* _WHAT YOU NEED TO DO_: Look through the records and copy every line in which "html" appears.

***** THE INPUT *****

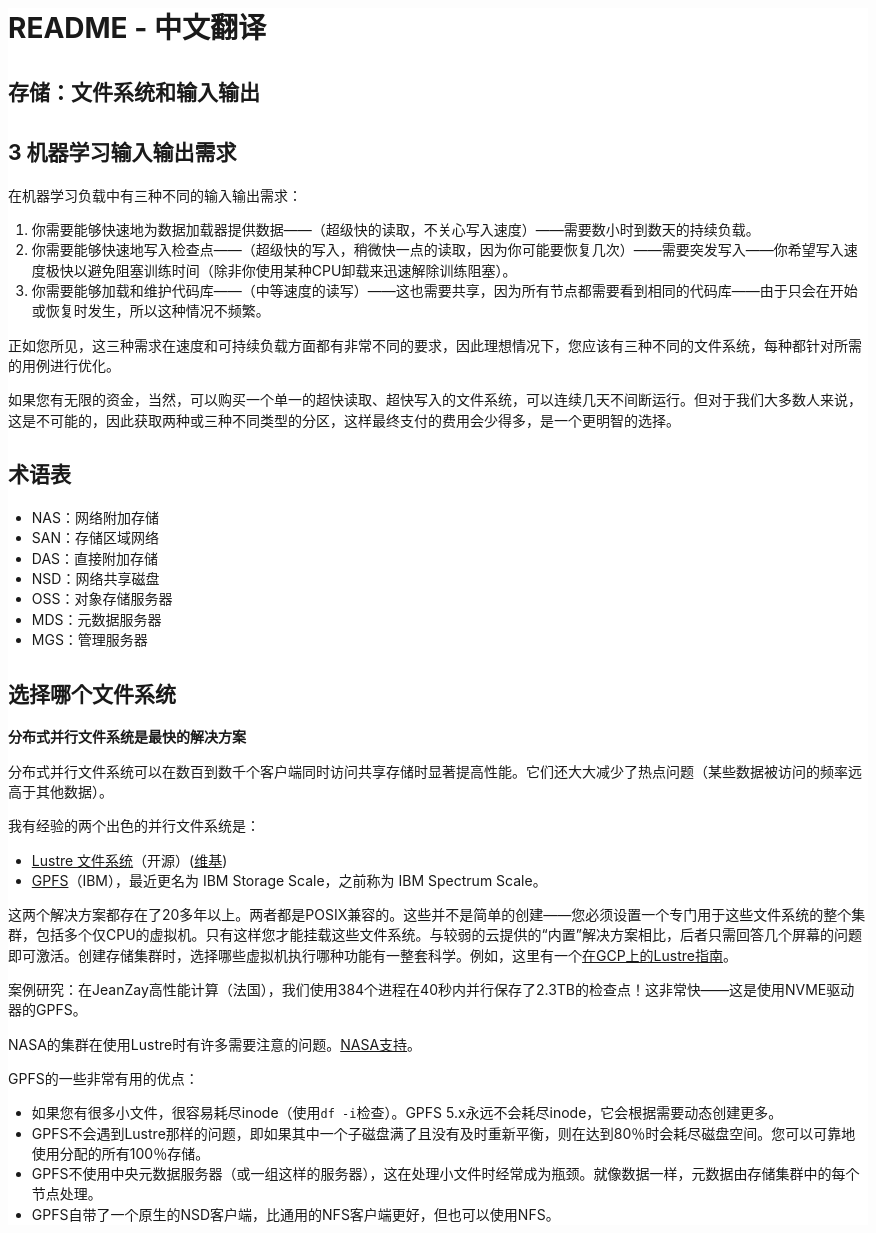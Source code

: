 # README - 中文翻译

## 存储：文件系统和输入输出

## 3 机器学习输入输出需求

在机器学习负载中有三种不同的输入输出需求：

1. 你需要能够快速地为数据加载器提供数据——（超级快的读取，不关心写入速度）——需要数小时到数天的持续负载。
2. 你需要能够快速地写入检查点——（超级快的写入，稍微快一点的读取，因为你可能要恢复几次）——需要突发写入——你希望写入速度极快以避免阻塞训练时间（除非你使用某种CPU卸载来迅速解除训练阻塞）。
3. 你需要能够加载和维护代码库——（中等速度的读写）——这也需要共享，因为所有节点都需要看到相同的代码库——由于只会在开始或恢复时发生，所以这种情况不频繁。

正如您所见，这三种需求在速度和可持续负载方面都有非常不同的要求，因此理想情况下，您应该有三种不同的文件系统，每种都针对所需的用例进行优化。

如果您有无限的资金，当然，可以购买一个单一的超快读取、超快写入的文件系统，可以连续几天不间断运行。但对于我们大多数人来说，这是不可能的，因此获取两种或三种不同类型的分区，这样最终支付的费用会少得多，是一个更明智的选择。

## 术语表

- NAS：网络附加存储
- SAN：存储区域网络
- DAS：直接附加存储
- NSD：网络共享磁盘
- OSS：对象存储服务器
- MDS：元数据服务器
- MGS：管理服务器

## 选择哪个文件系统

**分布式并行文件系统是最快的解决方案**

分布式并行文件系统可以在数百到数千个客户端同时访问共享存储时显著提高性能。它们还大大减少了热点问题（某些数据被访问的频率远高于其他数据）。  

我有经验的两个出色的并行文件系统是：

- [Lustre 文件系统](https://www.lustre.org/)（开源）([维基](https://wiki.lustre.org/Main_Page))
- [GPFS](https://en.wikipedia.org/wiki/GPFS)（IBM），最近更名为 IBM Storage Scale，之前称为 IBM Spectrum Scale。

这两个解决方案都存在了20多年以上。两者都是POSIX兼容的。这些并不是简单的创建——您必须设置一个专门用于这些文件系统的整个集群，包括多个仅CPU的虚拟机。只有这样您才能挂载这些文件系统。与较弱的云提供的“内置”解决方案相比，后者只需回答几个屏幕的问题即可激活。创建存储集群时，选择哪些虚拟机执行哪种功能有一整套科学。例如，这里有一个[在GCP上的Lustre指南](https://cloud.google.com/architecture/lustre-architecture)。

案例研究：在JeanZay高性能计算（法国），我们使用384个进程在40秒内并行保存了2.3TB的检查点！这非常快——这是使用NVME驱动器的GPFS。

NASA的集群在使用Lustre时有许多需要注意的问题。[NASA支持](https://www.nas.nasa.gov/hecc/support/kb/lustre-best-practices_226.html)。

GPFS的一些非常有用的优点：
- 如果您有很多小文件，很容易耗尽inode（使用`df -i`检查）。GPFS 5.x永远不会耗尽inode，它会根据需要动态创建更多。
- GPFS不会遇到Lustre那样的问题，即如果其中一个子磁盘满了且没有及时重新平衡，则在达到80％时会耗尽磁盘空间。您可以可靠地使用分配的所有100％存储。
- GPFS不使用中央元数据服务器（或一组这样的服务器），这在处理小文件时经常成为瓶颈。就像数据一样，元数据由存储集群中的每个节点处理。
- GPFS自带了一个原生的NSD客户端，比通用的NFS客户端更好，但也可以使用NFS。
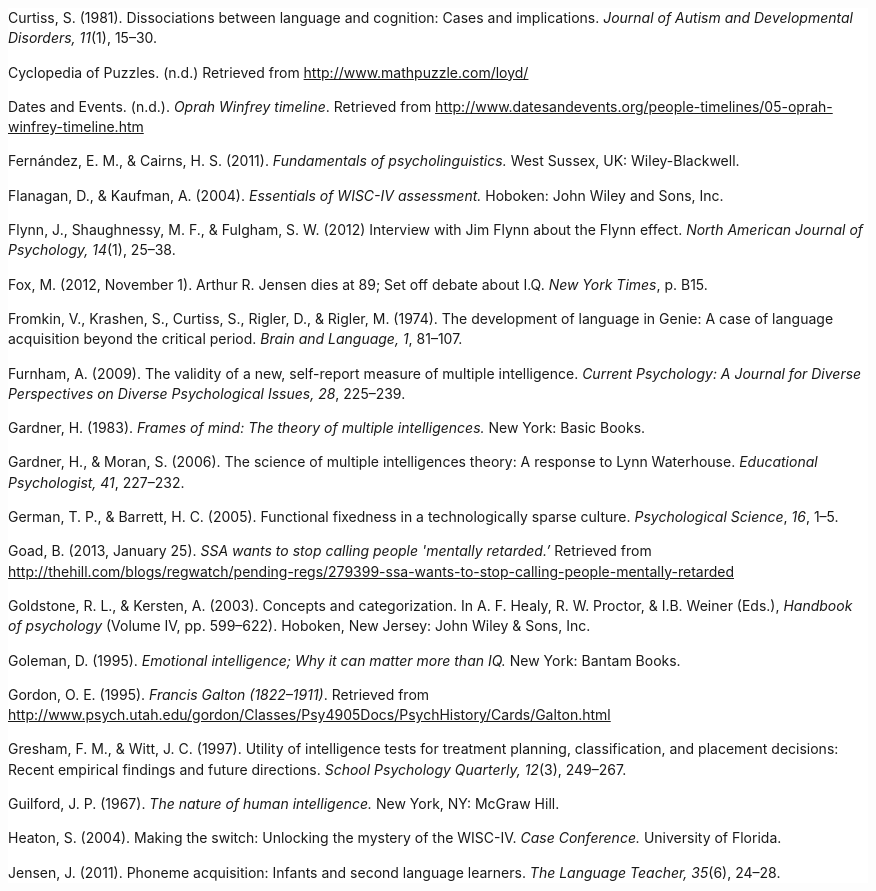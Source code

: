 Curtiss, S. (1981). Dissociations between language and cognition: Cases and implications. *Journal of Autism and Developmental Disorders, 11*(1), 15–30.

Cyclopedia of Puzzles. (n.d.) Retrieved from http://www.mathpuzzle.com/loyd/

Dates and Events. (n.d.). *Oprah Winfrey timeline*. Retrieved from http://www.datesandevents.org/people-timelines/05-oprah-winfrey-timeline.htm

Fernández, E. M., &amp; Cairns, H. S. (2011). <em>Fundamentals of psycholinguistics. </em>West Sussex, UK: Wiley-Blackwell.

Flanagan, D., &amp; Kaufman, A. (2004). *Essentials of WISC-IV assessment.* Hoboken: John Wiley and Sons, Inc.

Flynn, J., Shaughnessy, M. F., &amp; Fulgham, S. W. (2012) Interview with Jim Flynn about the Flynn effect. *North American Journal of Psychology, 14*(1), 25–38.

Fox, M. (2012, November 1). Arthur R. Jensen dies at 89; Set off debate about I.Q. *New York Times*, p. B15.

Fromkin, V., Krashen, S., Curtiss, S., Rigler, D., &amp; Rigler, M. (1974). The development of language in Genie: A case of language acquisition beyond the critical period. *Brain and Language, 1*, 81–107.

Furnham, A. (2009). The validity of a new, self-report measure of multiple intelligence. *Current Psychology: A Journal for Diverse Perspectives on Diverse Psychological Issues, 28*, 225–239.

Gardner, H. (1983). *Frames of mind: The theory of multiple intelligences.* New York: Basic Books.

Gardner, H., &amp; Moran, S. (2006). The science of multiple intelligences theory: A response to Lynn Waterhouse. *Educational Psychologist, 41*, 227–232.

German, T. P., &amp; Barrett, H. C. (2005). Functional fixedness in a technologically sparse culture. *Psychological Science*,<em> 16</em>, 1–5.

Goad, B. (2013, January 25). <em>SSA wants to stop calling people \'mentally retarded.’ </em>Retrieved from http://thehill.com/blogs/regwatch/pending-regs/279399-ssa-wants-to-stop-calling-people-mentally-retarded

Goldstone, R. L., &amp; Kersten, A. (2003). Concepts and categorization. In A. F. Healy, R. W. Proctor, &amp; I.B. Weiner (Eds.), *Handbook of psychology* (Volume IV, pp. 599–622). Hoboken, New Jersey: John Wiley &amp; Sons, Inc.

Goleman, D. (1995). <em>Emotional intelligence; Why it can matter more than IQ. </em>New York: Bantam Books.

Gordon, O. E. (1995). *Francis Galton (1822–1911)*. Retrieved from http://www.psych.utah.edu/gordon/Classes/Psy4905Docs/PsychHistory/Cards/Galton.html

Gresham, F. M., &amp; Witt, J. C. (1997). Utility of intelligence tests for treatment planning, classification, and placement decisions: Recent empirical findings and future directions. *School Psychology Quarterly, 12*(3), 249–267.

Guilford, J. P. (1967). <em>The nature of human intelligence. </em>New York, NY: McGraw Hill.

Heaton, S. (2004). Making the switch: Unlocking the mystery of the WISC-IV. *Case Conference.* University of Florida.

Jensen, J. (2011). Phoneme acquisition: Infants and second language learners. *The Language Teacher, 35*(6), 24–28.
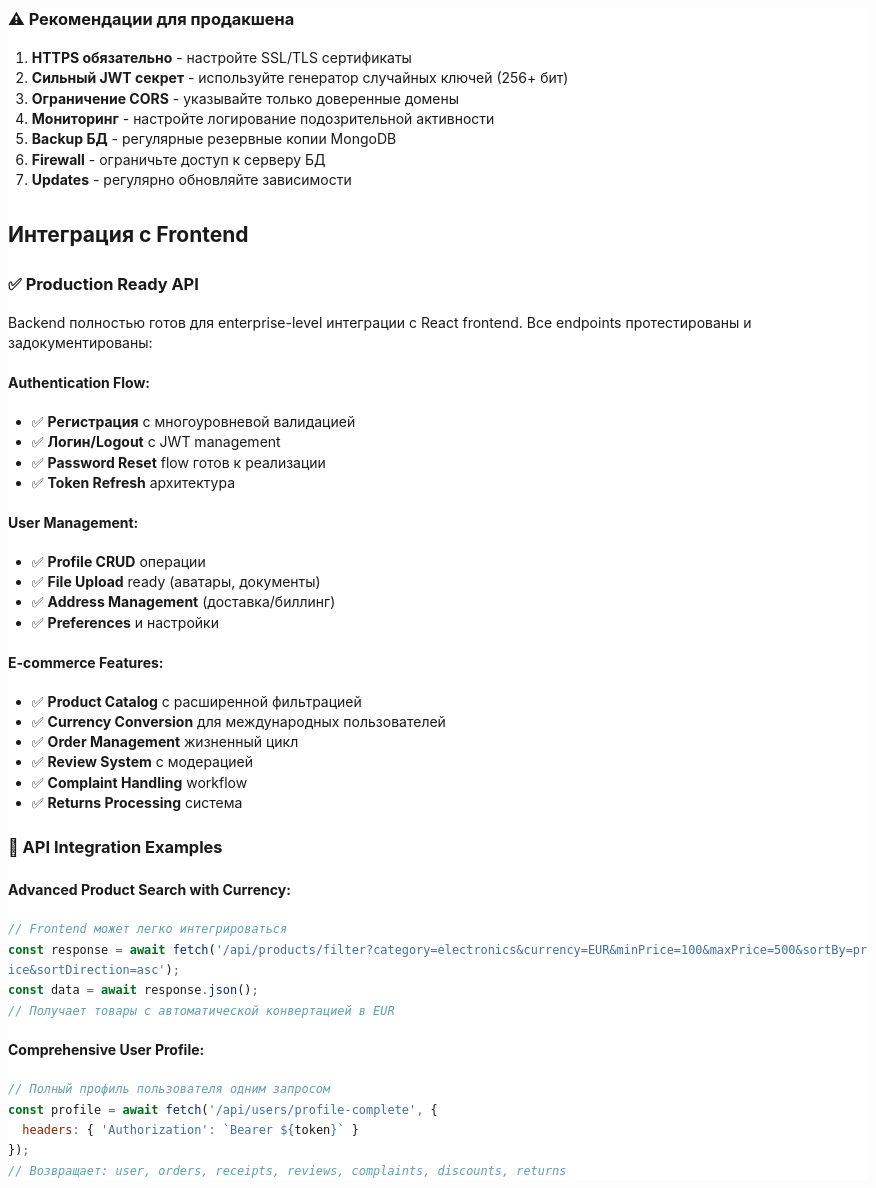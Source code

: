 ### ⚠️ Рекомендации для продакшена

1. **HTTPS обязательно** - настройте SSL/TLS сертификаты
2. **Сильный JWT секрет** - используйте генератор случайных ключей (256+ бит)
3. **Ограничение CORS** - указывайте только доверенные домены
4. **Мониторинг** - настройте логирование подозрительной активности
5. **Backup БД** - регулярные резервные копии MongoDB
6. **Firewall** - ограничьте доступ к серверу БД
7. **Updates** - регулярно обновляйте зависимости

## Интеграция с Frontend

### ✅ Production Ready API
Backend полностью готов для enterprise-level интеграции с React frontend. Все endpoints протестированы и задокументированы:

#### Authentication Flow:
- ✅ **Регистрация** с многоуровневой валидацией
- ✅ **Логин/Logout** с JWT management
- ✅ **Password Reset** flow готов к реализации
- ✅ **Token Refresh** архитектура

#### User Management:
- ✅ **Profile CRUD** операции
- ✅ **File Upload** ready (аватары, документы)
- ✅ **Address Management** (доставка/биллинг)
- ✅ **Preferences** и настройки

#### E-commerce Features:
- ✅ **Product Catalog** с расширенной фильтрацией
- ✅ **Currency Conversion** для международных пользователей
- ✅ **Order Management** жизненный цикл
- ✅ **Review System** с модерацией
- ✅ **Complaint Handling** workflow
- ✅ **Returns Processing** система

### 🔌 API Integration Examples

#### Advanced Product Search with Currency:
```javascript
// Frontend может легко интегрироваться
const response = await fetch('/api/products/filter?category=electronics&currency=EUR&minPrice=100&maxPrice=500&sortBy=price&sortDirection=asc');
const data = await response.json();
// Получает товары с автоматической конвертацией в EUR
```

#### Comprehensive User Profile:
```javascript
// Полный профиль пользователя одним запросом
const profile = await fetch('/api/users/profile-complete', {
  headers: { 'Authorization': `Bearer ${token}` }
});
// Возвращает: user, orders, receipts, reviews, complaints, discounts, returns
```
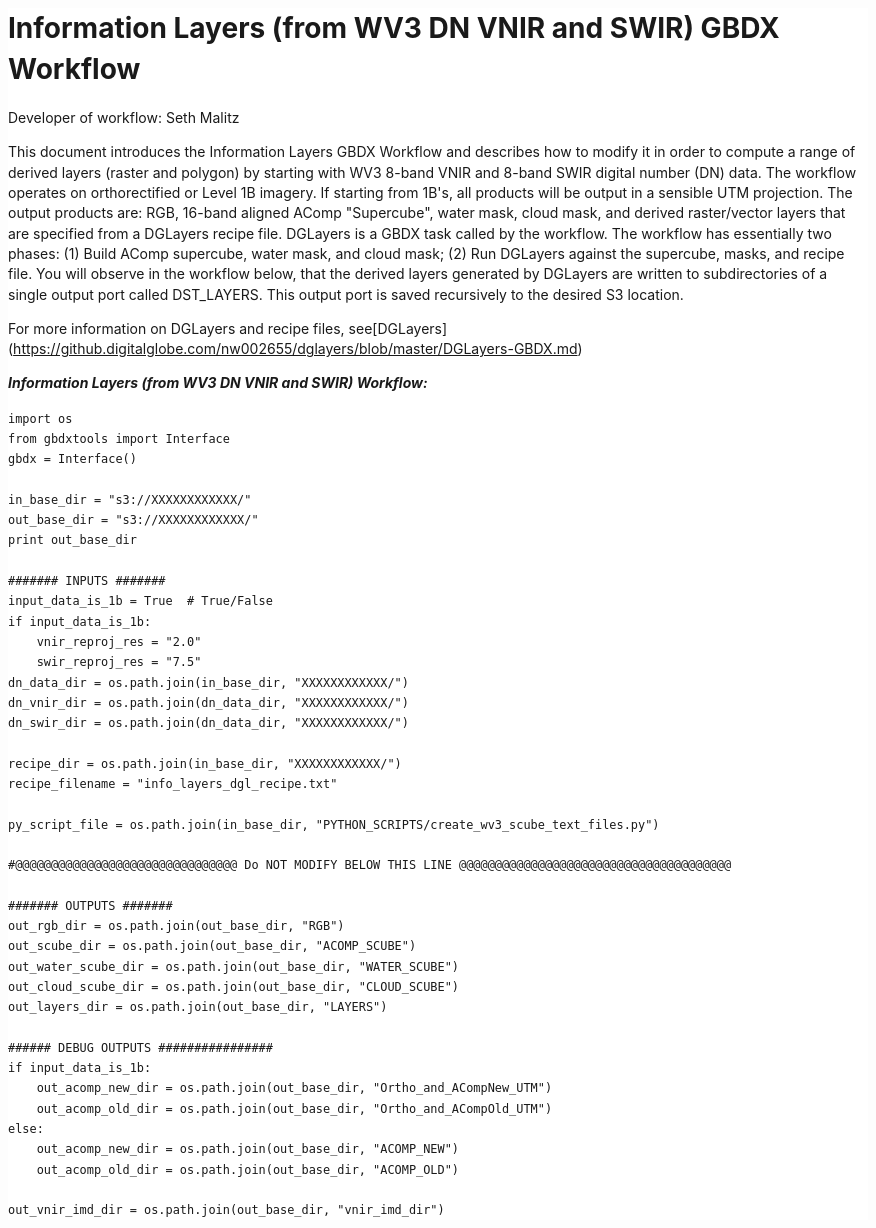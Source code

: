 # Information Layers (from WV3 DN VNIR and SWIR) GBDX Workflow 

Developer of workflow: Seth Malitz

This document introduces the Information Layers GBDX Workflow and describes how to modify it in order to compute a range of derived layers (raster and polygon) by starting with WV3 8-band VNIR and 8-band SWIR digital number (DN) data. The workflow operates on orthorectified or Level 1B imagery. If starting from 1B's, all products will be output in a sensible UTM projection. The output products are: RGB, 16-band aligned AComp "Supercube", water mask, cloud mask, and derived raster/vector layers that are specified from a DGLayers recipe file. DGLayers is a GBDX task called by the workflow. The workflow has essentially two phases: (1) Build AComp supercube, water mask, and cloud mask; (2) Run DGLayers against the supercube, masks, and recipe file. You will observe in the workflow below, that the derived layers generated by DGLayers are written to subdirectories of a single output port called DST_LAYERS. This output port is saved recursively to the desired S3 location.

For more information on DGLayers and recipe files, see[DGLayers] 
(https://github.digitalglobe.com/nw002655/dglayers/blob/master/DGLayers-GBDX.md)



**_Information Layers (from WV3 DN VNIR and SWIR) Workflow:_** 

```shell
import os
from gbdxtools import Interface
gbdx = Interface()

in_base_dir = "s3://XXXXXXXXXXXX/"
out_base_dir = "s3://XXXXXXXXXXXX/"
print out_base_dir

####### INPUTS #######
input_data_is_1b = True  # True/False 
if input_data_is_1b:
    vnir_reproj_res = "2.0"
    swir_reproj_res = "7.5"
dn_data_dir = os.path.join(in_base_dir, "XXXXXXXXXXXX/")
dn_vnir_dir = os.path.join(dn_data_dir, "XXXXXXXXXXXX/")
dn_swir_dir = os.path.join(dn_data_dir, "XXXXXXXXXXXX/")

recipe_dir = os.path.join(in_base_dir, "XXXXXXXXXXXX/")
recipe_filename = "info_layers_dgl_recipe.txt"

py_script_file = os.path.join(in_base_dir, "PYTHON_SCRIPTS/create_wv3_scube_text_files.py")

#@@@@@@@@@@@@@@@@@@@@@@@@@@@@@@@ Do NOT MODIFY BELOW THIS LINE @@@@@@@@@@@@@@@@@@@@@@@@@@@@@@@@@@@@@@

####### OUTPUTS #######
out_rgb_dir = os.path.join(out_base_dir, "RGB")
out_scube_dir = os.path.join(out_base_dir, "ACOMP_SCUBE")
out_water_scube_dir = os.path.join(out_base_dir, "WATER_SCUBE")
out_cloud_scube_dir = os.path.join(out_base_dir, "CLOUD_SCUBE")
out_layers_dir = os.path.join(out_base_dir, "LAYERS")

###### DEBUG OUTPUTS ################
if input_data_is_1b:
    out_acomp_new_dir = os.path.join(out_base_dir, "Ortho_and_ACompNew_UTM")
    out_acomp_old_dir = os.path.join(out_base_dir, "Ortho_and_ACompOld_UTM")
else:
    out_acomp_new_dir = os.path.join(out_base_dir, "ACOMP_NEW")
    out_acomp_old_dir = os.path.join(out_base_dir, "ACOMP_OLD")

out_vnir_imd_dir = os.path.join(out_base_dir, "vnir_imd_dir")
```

*****

* _SOLUTION_:
NASA的集群在使用Lustre时有许多需要注意的问题。[NASA支持](https://www.nas.nasa.gov/hecc/support/kb/lustre-best-practices_226.html)。
Gordon, O. E. (1995). *Francis Galton (1822–1911)*. Retrieved from http://www.psych.utah.edu/gordon/Classes/Psy4905Docs/PsychHistory/Cards/Galton.html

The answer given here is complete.